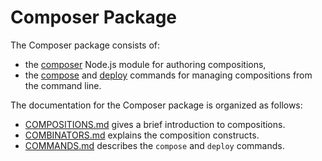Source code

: # Composer Package

The Composer package consists of:
* the [composer](../composer.js) Node.js module for authoring compositions,
* the [compose](../bin/compose.js) and [deploy](../bin/deploy.js) commands for
  managing compositions from the command line.

The documentation for the Composer package is organized as follows:
- [COMPOSITIONS.md](COMPOSITIONS.md) gives a brief introduction to compositions.
- [COMBINATORS.md](COMBINATORS.md) explains the composition constructs.
- [COMMANDS.md](COMMANDS.md) describes the `compose` and `deploy` commands.
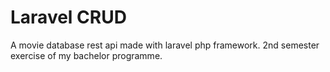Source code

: # Laravel CRUD

A movie database rest api made with laravel php framework. 2nd semester exercise of my bachelor programme.


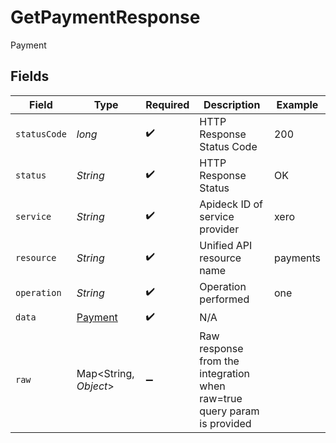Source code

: # GetPaymentResponse

Payment


## Fields

| Field                                                                   | Type                                                                    | Required                                                                | Description                                                             | Example                                                                 |
| ----------------------------------------------------------------------- | ----------------------------------------------------------------------- | ----------------------------------------------------------------------- | ----------------------------------------------------------------------- | ----------------------------------------------------------------------- |
| `statusCode`                                                            | *long*                                                                  | :heavy_check_mark:                                                      | HTTP Response Status Code                                               | 200                                                                     |
| `status`                                                                | *String*                                                                | :heavy_check_mark:                                                      | HTTP Response Status                                                    | OK                                                                      |
| `service`                                                               | *String*                                                                | :heavy_check_mark:                                                      | Apideck ID of service provider                                          | xero                                                                    |
| `resource`                                                              | *String*                                                                | :heavy_check_mark:                                                      | Unified API resource name                                               | payments                                                                |
| `operation`                                                             | *String*                                                                | :heavy_check_mark:                                                      | Operation performed                                                     | one                                                                     |
| `data`                                                                  | [Payment](../../models/components/Payment.md)                           | :heavy_check_mark:                                                      | N/A                                                                     |                                                                         |
| `raw`                                                                   | Map\<String, *Object*>                                                  | :heavy_minus_sign:                                                      | Raw response from the integration when raw=true query param is provided |                                                                         |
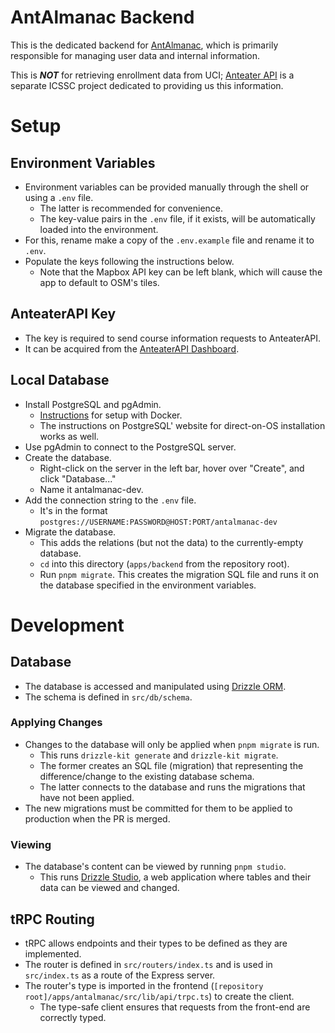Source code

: # AntAlmanac Backend

This is the dedicated backend for [AntAlmanac](https://antalmanac.com),
which is primarily responsible for managing user data and internal information.

This is **_NOT_** for retrieving enrollment data from UCI;
[Anteater API](https://docs.icssc.club/docs/developer/anteaterapi) is a separate ICSSC project dedicated
to providing us this information.

# Setup

## Environment Variables
- Environment variables can be provided manually through the shell or using a `.env` file.
    - The latter is recommended for convenience.
    - The key-value pairs in the `.env` file, if it exists, will be automatically loaded into the environment.
- For this, rename make a copy of the `.env.example` file and rename it to `.env`.
- Populate the keys following the instructions below.
    - Note that the Mapbox API key can be left blank, which will cause the app to default to OSM's tiles.

## AnteaterAPI Key
- The key is required to send course information requests to AnteaterAPI.
- It can be acquired from the [AnteaterAPI Dashboard](https://dashboard.anteaterapi.com).

## Local Database
- Install PostgreSQL and pgAdmin.
    - [Instructions](https://medium.com/@jewelski/quickly-set-up-a-local-postgres-database-using-docker-5098052a4726) for setup with Docker.
    - The instructions on PostgreSQL' website for direct-on-OS installation works as well.
- Use pgAdmin to connect to the PostgreSQL server.
- Create the database.
    - Right-click on the server in the left bar, hover over "Create", and click "Database..."
    - Name it antalmanac-dev.
- Add the connection string to the `.env` file.
    - It's in the format `postgres://USERNAME:PASSWORD@HOST:PORT/antalmanac-dev`
- Migrate the database.
    - This adds the relations (but not the data) to the currently-empty database.
    - `cd` into this directory (`apps/backend` from the repository root).
    - Run `pnpm migrate`. This creates the migration SQL file and runs it on the database specified in the environment variables.

# Development

## Database
- The database is accessed and manipulated using [Drizzle ORM](https://orm.drizzle.team/).
- The schema is defined in `src/db/schema`.

### Applying Changes
- Changes to the database will only be applied when `pnpm migrate` is run.
    - This runs `drizzle-kit generate` and `drizzle-kit migrate`.
    - The former creates an SQL file (migration) that representing the difference/change to the existing database schema. 
    - The latter connects to the database and runs the migrations that have not been applied.
- The new migrations must be committed for them to be applied to production when the PR is merged.

### Viewing
- The database's content can be viewed by running `pnpm studio`.
    - This runs [Drizzle Studio](https://orm.drizzle.team/drizzle-studio/overview), a web application where tables and their data can be viewed and changed.

## tRPC Routing
- tRPC allows endpoints and their types to be defined as they are implemented.
- The router is defined in `src/routers/index.ts` and is used in `src/index.ts` as a route of the Express server.
- The router's type is imported in the frontend (`[repository root]/apps/antalmanac/src/lib/api/trpc.ts`) to create the client.
    - The type-safe client ensures that requests from the front-end are correctly typed.

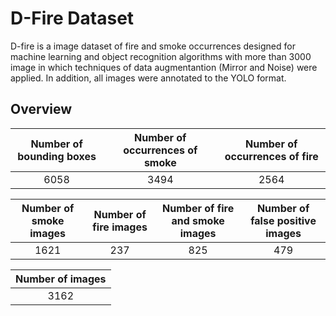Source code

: # D-Fire Dataset 

D-fire is a image dataset of fire and smoke occurrences designed for machine learning and object 
recognition algorithms with more than 3000 image in which techniques of data augmentantion
(Mirror and Noise) were applied. In addition, all images were annotated to the YOLO format.


## Overview 

| Number of bounding boxes | Number of occurrences of smoke | Number of occurrences of fire |
| :-------------------: | :--------------------: | :---------------------------------: |
| 		6058		 |		   3494			|		    2564	      |



| Number of smoke images | Number of fire images | Number of fire and smoke images | Number of false positive images |
| :---------------------------: | :-------------------------: | :-----------------------------------: |	:-----------------------------------: |
| 		1621 		|	     237              |		         825                  |			 479	              |

| Number of images |
| :-------------------: |
|          3162         |
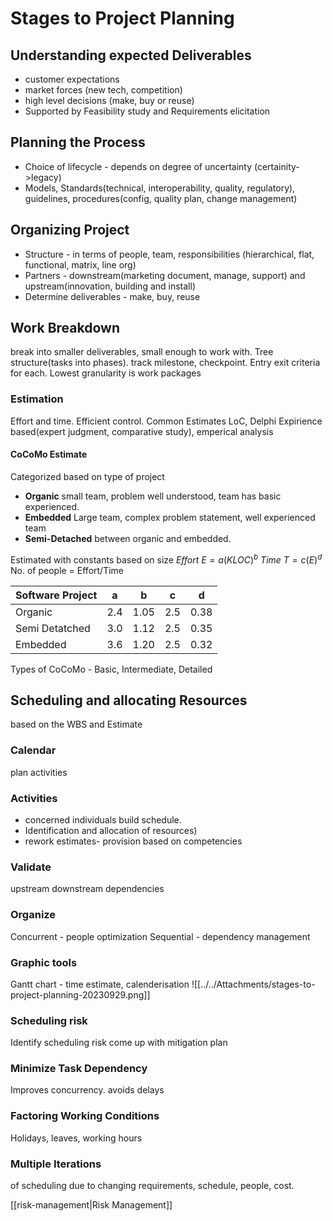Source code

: # Stages to Project Planning

## Understanding expected Deliverables
- customer expectations
- market forces (new tech, competition)
- high level decisions (make, buy or reuse)
- Supported by Feasibility study and Requirements elicitation

## **Planning the Process**
- Choice of lifecycle - depends on degree of uncertainty (certainity->legacy)
- Models, Standards(technical, interoperability, quality, regulatory), guidelines, procedures(config, quality plan, change management)

## **Organizing Project**
- Structure - in terms of people, team, responsibilities (hierarchical, flat, functional, matrix, line org)
- Partners - downstream(marketing document, manage, support) and upstream(innovation, building and install)
- Determine deliverables - make, buy, reuse

## **Work Breakdown**
break into smaller deliverables, small enough to work with. Tree structure(tasks into phases). track milestone, checkpoint. Entry exit criteria for each. Lowest granularity is work packages
### Estimation 
Effort and time. 
Efficient control. 
Common Estimates LoC, Delphi Expirience based(expert judgment, comparative study), emperical analysis

#### CoCoMo Estimate
Categorized based on type of project
- **Organic** small team, problem well understood, team has basic experienced.
- **Embedded** Large team, complex problem statement, well experienced team
- **Semi-Detached** between organic and embedded.

Estimated with constants based on size
$Effort\ E = a(KLOC)^b$
$Time\ T=c(E)^d$
No. of people = Effort/Time

| Software Project | a   | b    | c   | d    |
| ---------------- | --- | ---- | --- | ---- |
| Organic          | 2.4 | 1.05 | 2.5 | 0.38 |
| Semi Detatched   | 3.0 | 1.12 | 2.5 | 0.35 |
| Embedded         | 3.6 | 1.20 | 2.5 | 0.32 |

Types of CoCoMo -  Basic, Intermediate, Detailed

## Scheduling and allocating Resources 
based on the WBS and Estimate 
### Calendar
plan activities 
### Activities 
- concerned individuals build schedule.
- Identification and allocation of resources)
- rework estimates- provision based on competencies

### Validate 
upstream downstream dependencies

### Organize
Concurrent - people optimization
Sequential - dependency management

### Graphic tools
Gantt chart - time estimate, calenderisation
![[../../Attachments/stages-to-project-planning-20230929.png]]

### Scheduling risk
Identify scheduling risk 
come up with mitigation plan

### Minimize Task Dependency
Improves concurrency. avoids delays

### Factoring Working Conditions
Holidays, leaves, working hours

### Multiple Iterations
of scheduling
due to changing requirements, schedule, people, cost.

[[risk-management|Risk Management]]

Aim of the task
Only lines with the string "people" are wanted; please find each one in the listing and copy it.

Completed task
- Structure - in terms of people, team, responsibilities (hierarchical, flat, functional, matrix, line org)
No. of people = Effort/Time
Concurrent - people optimization
due to changing requirements, schedule, people, cost.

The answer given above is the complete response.